Refinement #1

Introductory post to the practice can be found here.

As I continue to offer refinements to this mind-bending (and eventually mind-snapping) illusory form practice, I recommend reflecting on some of these tips as a form of contemplation. What we’re talking about (hearing), and eventually discovering (through contemplation and meditation), is not easy. It’s very subtle, and goes against the torrential forces of the way we’ve been taught to perceive. This practice will lead to a perceptual and epistemological revolution, precisely what the Rebel Buddha discovered as he overthrew the tyranny of ordinary appearance. It will also provide a glimpse of how the awakened ones see the world.

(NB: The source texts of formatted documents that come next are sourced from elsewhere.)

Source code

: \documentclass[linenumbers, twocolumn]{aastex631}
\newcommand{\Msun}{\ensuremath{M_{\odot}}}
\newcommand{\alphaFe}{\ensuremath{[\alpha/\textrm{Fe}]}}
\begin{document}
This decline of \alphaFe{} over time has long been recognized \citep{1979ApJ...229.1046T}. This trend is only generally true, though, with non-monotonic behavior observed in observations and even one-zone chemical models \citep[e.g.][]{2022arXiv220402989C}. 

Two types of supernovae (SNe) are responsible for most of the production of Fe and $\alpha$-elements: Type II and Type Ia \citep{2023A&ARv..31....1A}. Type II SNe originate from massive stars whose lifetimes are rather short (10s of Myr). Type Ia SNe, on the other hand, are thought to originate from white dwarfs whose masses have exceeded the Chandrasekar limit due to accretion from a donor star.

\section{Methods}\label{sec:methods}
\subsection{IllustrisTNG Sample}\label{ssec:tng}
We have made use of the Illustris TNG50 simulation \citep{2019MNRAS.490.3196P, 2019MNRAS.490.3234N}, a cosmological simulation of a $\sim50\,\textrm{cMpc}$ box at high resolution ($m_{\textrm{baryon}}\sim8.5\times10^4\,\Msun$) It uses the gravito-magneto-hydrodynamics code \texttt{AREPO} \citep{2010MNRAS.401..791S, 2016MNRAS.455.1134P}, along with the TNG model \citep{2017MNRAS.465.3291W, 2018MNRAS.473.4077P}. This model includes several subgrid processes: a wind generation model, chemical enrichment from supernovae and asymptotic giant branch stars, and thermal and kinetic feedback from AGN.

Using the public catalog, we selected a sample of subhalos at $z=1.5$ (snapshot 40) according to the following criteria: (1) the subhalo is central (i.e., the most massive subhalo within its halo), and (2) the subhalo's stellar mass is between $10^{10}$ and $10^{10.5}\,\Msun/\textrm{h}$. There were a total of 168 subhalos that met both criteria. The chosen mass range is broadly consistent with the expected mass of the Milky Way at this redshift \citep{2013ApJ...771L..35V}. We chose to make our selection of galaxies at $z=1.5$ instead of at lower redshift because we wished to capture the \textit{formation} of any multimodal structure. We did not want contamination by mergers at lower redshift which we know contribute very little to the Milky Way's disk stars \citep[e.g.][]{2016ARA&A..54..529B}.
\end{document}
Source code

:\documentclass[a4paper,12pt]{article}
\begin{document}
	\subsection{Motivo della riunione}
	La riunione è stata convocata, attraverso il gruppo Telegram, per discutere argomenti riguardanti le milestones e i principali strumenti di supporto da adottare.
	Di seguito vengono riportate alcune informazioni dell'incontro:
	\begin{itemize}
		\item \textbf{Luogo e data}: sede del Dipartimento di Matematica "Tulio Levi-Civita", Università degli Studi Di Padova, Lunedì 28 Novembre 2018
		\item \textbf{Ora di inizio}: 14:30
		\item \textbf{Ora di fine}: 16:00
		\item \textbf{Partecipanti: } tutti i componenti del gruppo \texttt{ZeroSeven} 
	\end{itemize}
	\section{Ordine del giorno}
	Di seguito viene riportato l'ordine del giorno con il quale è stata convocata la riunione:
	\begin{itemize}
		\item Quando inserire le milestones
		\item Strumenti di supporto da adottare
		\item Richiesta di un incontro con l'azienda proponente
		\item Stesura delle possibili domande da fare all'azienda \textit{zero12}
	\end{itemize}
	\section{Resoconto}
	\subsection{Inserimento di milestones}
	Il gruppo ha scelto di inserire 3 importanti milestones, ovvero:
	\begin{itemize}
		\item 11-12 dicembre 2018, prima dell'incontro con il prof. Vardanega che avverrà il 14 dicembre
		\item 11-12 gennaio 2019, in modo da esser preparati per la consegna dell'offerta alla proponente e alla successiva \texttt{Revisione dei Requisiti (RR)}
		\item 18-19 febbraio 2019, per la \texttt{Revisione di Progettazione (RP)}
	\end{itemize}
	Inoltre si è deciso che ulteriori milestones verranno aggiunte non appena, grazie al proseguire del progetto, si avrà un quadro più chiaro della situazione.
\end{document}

Refinements for our practice: While gazing at the object, don’t focus on any particular aspect of it. Instead, allow your gaze to relax to where you don’t see any given thing particularly clearly. This invites a reduction of the intensity of visual appearance, which otherwise tends to suck you into the appearance, and is when you make the fundamental mis-take of taking the appearance to be solid, lasting, and independently out there.

This is precisely where we go non-lucid in the most foundational way – where we lose the essence in the display. We lose our mind (or at least half of it, the emptiness half), whenever we take things to be real. We lose the essence (emptiness) in the display (luminosity). As we’ll see, we’re blinded by the light – the display of form, which is nothing but frozen light – the runaway light of the mind.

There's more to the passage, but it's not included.